RECORDS FOR PROCESSING:
►

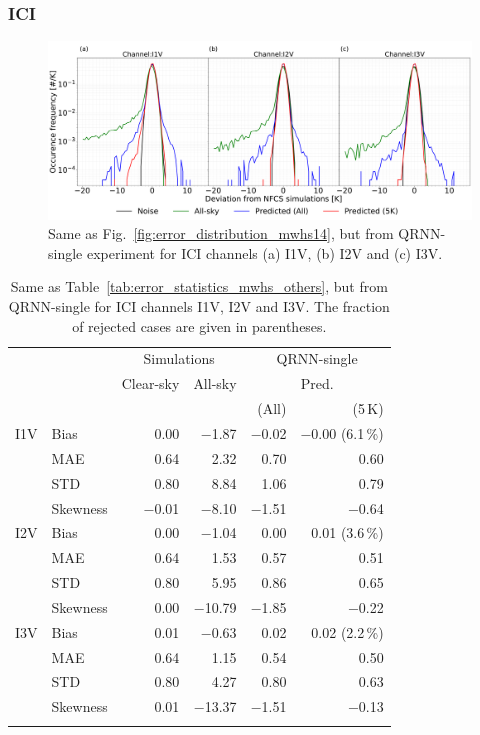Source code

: \documentclass[amt, manuscript]{copernicus}
\begin{document}
\subsubsection{ICI}
%
\begin{figure}[t]
	\includegraphics[width=\textwidth]{Figures/fig08.pdf} 
	\caption{Same as Fig.~\ref{fig:error_distribution_mwhs14}, but from QRNN-single experiment for ICI channels (a) I1V, (b) I2V and (c) I3V. }
	\label{fig:error_distributions}	
\end{figure}
\begin{table}[t]
	\caption{ Same as Table~\ref{tab:error_statistics_mwhs_others}, but from QRNN-single for ICI channels I1V, I2V and I3V. The fraction of rejected cases are given in parentheses.}
	\label{tab:error_statistics_ici}
	\begin{tabular}{llrr|rr}
		\tophline
		&&\multicolumn{2}{c|}{Simulations}& \multicolumn{2}{c}{QRNN-single} \\
		\cline{3-6}
		&&Clear-sky &   All-sky &  \multicolumn{2}{c}{Pred.}  \\
		&&			   &			&	(All) & (5\,K) \\
		\middlehline
		
		I1V&  Bias      &  0.00 &$-$1.87 &$-$0.02 &$-$0.00 (6.1\,\%)  \\
		&MAE       		&  0.64 &  2.32 &  0.70 &  0.60   \\
		&STD       		&  0.80 &  8.84 &  1.06 &  0.79   \\
		&Skewness 		&$-$0.01 &$-$8.10 &$-$1.51 &$-$0.64  \\
		\middlehline
		I2V & Bias      & 0.00 & $-$1.04 &  0.00 &  0.01 (3.6\,\%)  \\
		&MAE       		& 0.64 &   1.53 &  0.57 &  0.51 \\
		&STD       		& 0.80 &   5.95 &  0.86 &  0.65 \\
		&Skewness 		& 0.00 &$-$10.79 &$-$1.85 &$-$0.22  \\
		\middlehline	
		I3V & Bias      & 0.01 & $-$0.63 &  0.02 &  0.02 (2.2\,\%)  \\
		&MAE       		& 0.64 &   1.15 &  0.54 &  0.50  \\
		&STD       		& 0.80 &   4.27 &  0.80 &  0.63  \\
		&Skewness 		& 0.01 &$-$13.37 &$-$1.51 &$-$0.13  \\
		\bottomhline
	\end{tabular}
	\belowtable{} %
\end{table}
\end{document}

◄

WORK ITEM: All lines in the records with the string "label" should be copied out.

ANSWER TO THIS EXERCISE:
	\label{fig:error_distributions}	
	\label{tab:error_statistics_ici}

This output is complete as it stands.